ASSIGNMENT: Go through the entries below and collect each line with the string "here" in it.
==== DATA IN THIS EXERCISE
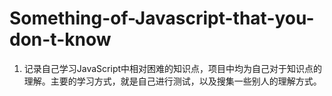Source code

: # Something-of-Javascript-that-you-don-t-know

1. 记录自己学习JavaScript中相对困难的知识点，项目中均为自己对于知识点的理解。主要的学习方式，就是自己进行测试，以及搜集一些别人的理解方式。
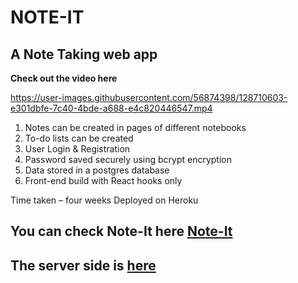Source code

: # **NOTE-IT**
## A Note Taking web app

**Check out the video here**

https://user-images.githubusercontent.com/56874398/128710603-e301dbfe-7c40-4bde-a688-e4c820446547.mp4


1. Notes can be created in pages of different notebooks
2. To-do lists can be created  
3. User Login & Registration
4. Password saved securely using bcrypt encryption
5. Data stored in a postgres database
6. Front-end build with React hooks only

Time taken – four weeks
Deployed on Heroku

## You can check **Note-It** here [Note-It](https://note-it-adt.herokuapp.com/)
## The server side is [here](https://github.com/aaditiDiksha/note-in-api)
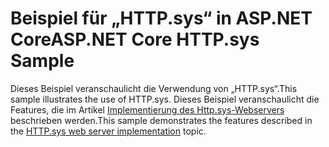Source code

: # <a name="aspnet-core-httpsys-sample"></a><span data-ttu-id="916e8-101">Beispiel für „HTTP.sys“ in ASP.NET Core</span><span class="sxs-lookup"><span data-stu-id="916e8-101">ASP.NET Core HTTP.sys Sample</span></span>

<span data-ttu-id="916e8-102">Dieses Beispiel veranschaulicht die Verwendung von „HTTP.sys“.</span><span class="sxs-lookup"><span data-stu-id="916e8-102">This sample illustrates the use of HTTP.sys.</span></span> <span data-ttu-id="916e8-103">Dieses Beispiel veranschaulicht die Features, die im Artikel [Implementierung des Http.sys-Webservers](https://docs.microsoft.com/aspnet/core/fundamentals/servers/httpsys) beschrieben werden.</span><span class="sxs-lookup"><span data-stu-id="916e8-103">This sample demonstrates the features described in the [HTTP.sys web server implementation](https://docs.microsoft.com/aspnet/core/fundamentals/servers/httpsys) topic.</span></span>
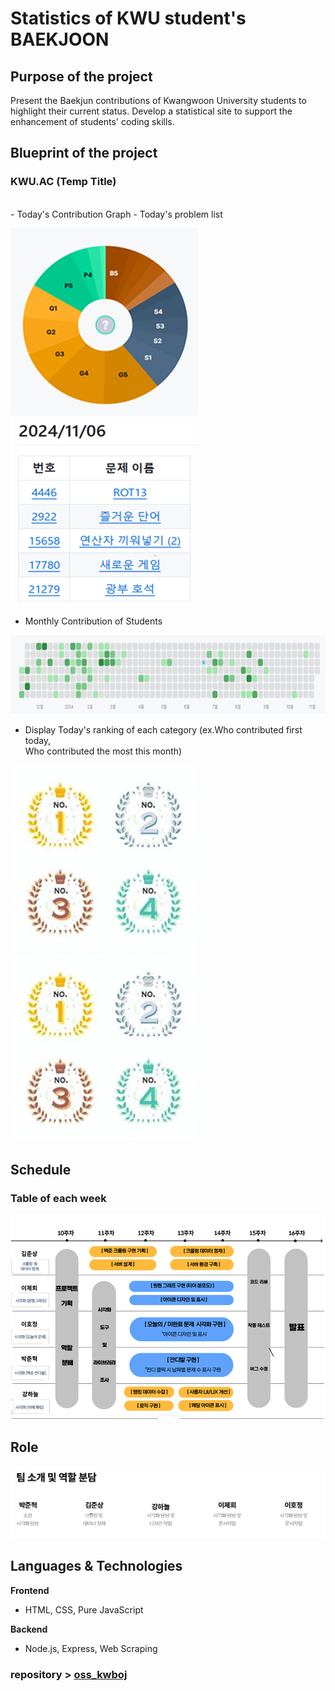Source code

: # Statistics of KWU student's BAEKJOON

## Purpose of the project
Present the Baekjun contributions of Kwangwoon University students to highlight their current status. Develop a statistical site to support the enhancement of students' coding skills.

## Blueprint of the project
### KWU.AC (Temp Title)
<br/>
- Today's Contribution Graph  - Today's problem list

![graph](/mdImage/circlegraph.png)   ![list](/mdImage/todaylist.png) 
<br/>
- Monthly Contribution of Students

![잔디밭](/mdImage/grass.png)
<br/>
- Display Today's ranking of each category (ex.Who contributed first today,<br/>  Who contributed the most this month)

![ranking1](/mdImage/rank.jpeg) ![ranking](/mdImage/rank.jpeg) 
<br/>

## Schedule 
### Table of each week 
![Scheule](/mdImage/schedule.png)

## Role
![Role](/mdImage/role.png)

## Languages & Technologies

**Frontend**
- HTML, CSS, Pure JavaScript

**Backend**
- Node.js, Express, Web Scraping


### repository > [oss_kwboj](https://github.com/sjml2002/oss_kwboj_6)

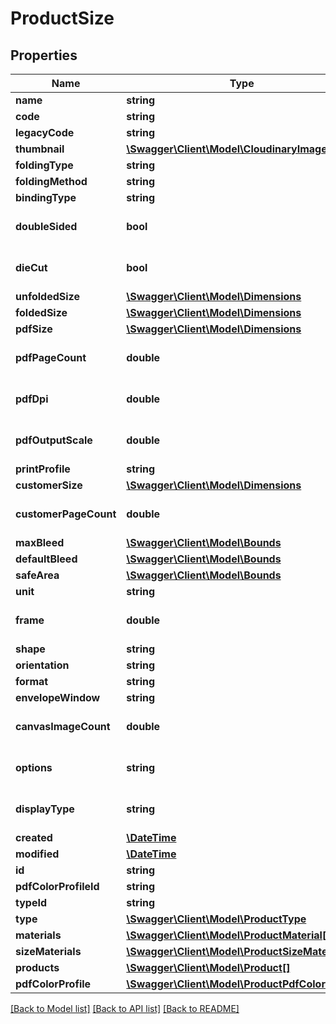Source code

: # ProductSize

## Properties
Name | Type | Description | Notes
------------ | ------------- | ------------- | -------------
**name** | **string** |  | 
**code** | **string** |  | 
**legacyCode** | **string** |  | [optional] 
**thumbnail** | [**\Swagger\Client\Model\CloudinaryImage**](CloudinaryImage.md) |  | [optional] 
**foldingType** | **string** |  | [optional] 
**foldingMethod** | **string** |  | [optional] 
**bindingType** | **string** |  | [optional] 
**doubleSided** | **bool** |  | [optional] [default to false]
**dieCut** | **bool** |  | [optional] [default to false]
**unfoldedSize** | [**\Swagger\Client\Model\Dimensions**](Dimensions.md) |  | [optional] 
**foldedSize** | [**\Swagger\Client\Model\Dimensions**](Dimensions.md) |  | [optional] 
**pdfSize** | [**\Swagger\Client\Model\Dimensions**](Dimensions.md) |  | [optional] 
**pdfPageCount** | **double** |  | [optional] [default to 1.0]
**pdfDpi** | **double** |  | [optional] [default to 300.0]
**pdfOutputScale** | **double** |  | [optional] [default to 100.0]
**printProfile** | **string** |  | [optional] 
**customerSize** | [**\Swagger\Client\Model\Dimensions**](Dimensions.md) |  | [optional] 
**customerPageCount** | **double** |  | [optional] [default to 1.0]
**maxBleed** | [**\Swagger\Client\Model\Bounds**](Bounds.md) |  | [optional] 
**defaultBleed** | [**\Swagger\Client\Model\Bounds**](Bounds.md) |  | [optional] 
**safeArea** | [**\Swagger\Client\Model\Bounds**](Bounds.md) |  | [optional] 
**unit** | **string** |  | [optional] 
**frame** | **double** |  | [optional] [default to 0.0]
**shape** | **string** |  | [optional] 
**orientation** | **string** |  | [optional] 
**format** | **string** |  | 
**envelopeWindow** | **string** |  | [optional] 
**canvasImageCount** | **double** |  | [optional] [default to 0.0]
**options** | **string** |  | [optional] [default to 'none']
**displayType** | **string** |  | [optional] [default to 'none']
**created** | [**\DateTime**](\DateTime.md) |  | [optional] 
**modified** | [**\DateTime**](\DateTime.md) |  | [optional] 
**id** | **string** |  | [optional] 
**pdfColorProfileId** | **string** |  | [optional] 
**typeId** | **string** |  | [optional] 
**type** | [**\Swagger\Client\Model\ProductType**](ProductType.md) |  | [optional] 
**materials** | [**\Swagger\Client\Model\ProductMaterial[]**](ProductMaterial.md) |  | [optional] 
**sizeMaterials** | [**\Swagger\Client\Model\ProductSizeMaterial[]**](ProductSizeMaterial.md) |  | [optional] 
**products** | [**\Swagger\Client\Model\Product[]**](Product.md) |  | [optional] 
**pdfColorProfile** | [**\Swagger\Client\Model\ProductPdfColorProfile**](ProductPdfColorProfile.md) |  | [optional] 

[[Back to Model list]](../README.md#documentation-for-models) [[Back to API list]](../README.md#documentation-for-api-endpoints) [[Back to README]](../README.md)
========
OUTPUT OF THE TASK:
**Check out the video here**
## You can check **Note-It** here [Note-It](https://note-it-adt.herokuapp.com/)
## The server side is [here](https://github.com/aaditiDiksha/note-in-api)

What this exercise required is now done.